Goal of the exercise:
Work through the listing below, copying each line that carries the word "baidu".
##############################
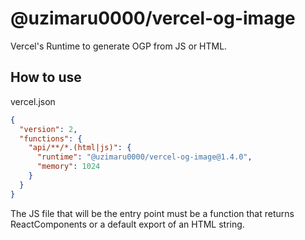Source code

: # @uzimaru0000/vercel-og-image

Vercel's Runtime to generate OGP from JS or HTML.

## How to use

vercel.json

```json
{
  "version": 2,
  "functions": {
    "api/**/*.(html|js)": {
      "runtime": "@uzimaru0000/vercel-og-image@1.4.0",
      "memory": 1024
    }
  }
}
```

The JS file that will be the entry point must be a function that returns ReactComponents or a default export of an HTML string.
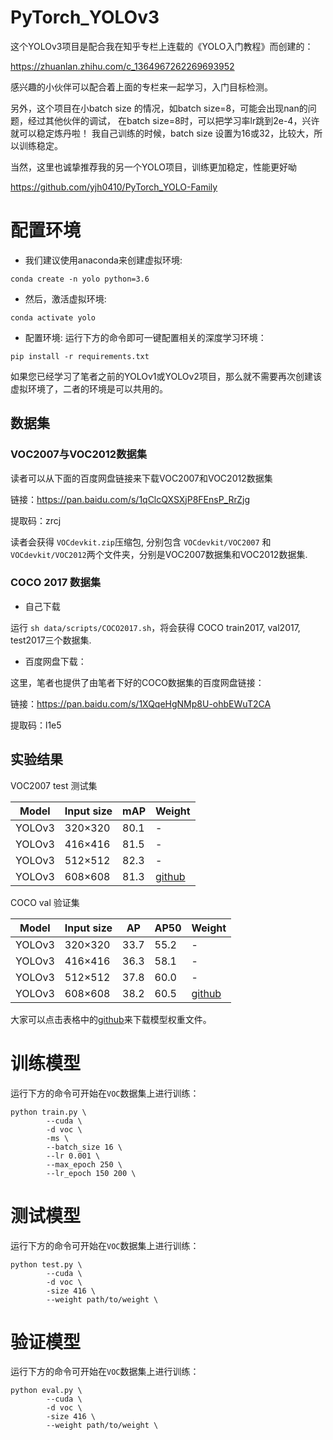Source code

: 
# PyTorch_YOLOv3
这个YOLOv3项目是配合我在知乎专栏上连载的《YOLO入门教程》而创建的：

https://zhuanlan.zhihu.com/c_1364967262269693952

感兴趣的小伙伴可以配合着上面的专栏来一起学习，入门目标检测。

另外，这个项目在小batch size 的情况，如batch size=8，可能会出现nan的问题，经过其他伙伴的调试，
在batch size=8时，可以把学习率lr跳到2e-4，兴许就可以稳定炼丹啦！ 我自己训练的时候，batch size
设置为16或32，比较大，所以训练稳定。

当然，这里也诚挚推荐我的另一个YOLO项目，训练更加稳定，性能更好呦

https://github.com/yjh0410/PyTorch_YOLO-Family

# 配置环境
- 我们建议使用anaconda来创建虚拟环境:
```Shell
conda create -n yolo python=3.6
```

- 然后，激活虚拟环境:
```Shell
conda activate yolo
```

- 配置环境:
运行下方的命令即可一键配置相关的深度学习环境：
```Shell
pip install -r requirements.txt 
```
如果您已经学习了笔者之前的YOLOv1或YOLOv2项目，那么就不需要再次创建该虚拟环境了，二者的环境是可以共用的。


## 数据集

### VOC2007与VOC2012数据集

读者可以从下面的百度网盘链接来下载VOC2007和VOC2012数据集

链接：https://pan.baidu.com/s/1qClcQXSXjP8FEnsP_RrZjg 

提取码：zrcj 

读者会获得 ```VOCdevkit.zip```压缩包, 分别包含 ```VOCdevkit/VOC2007``` 和 ```VOCdevkit/VOC2012```两个文件夹，分别是VOC2007数据集和VOC2012数据集.

### COCO 2017 数据集

* 自己下载

运行 ```sh data/scripts/COCO2017.sh```，将会获得 COCO train2017, val2017, test2017三个数据集.

* 百度网盘下载：

这里，笔者也提供了由笔者下好的COCO数据集的百度网盘链接：

链接：https://pan.baidu.com/s/1XQqeHgNMp8U-ohbEWuT2CA 

提取码：l1e5

## 实验结果
VOC2007 test 测试集

| Model             |  Input size  |   mAP   | Weight |
|-------------------|--------------|---------|--------|
| YOLOv3            |  320×320     |  80.1   |    -   |
| YOLOv3            |  416×416     |  81.5   |    -   |
| YOLOv3            |  512×512     |  82.3   |    -   |
| YOLOv3            |  608×608     |  81.3   | [github](https://github.com/yjh0410/PyTorch_YOLOv3/releases/download/yolov3_weight/yolov3_voc.pth) |


COCO val 验证集

| Model             |  Input size    |   AP    |  AP50   | Weight|
|-------------------|----------------|---------|-----------|-------|
| YOLOv3            |  320×320       |  33.7   |  55.2   |   -   |
| YOLOv3            |  416×416       |  36.3   |  58.1   |   -   |
| YOLOv3            |  512×512       |  37.8   |  60.0   |   -   |
| YOLOv3            |  608×608       |  38.2   |  60.5   | [github](https://github.com/yjh0410/PyTorch_YOLOv3/releases/download/yolov3_weight/yolov3_coco.pth) |

大家可以点击表格中的[github]()来下载模型权重文件。

# 训练模型
运行下方的命令可开始在```VOC```数据集上进行训练：
```Shell
python train.py \
        --cuda \
        -d voc \
        -ms \
        --batch_size 16 \
        --lr 0.001 \
        --max_epoch 250 \
        --lr_epoch 150 200 \
```

# 测试模型
运行下方的命令可开始在```VOC```数据集上进行训练：
```Shell
python test.py \
        --cuda \
        -d voc \
        -size 416 \
        --weight path/to/weight \
```


# 验证模型
运行下方的命令可开始在```VOC```数据集上进行训练：
```Shell
python eval.py \
        --cuda \
        -d voc \
        -size 416 \
        --weight path/to/weight \
```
##############################
Solution to this problem:
链接：https://pan.baidu.com/s/1qClcQXSXjP8FEnsP_RrZjg 
链接：https://pan.baidu.com/s/1XQqeHgNMp8U-ohbEWuT2CA 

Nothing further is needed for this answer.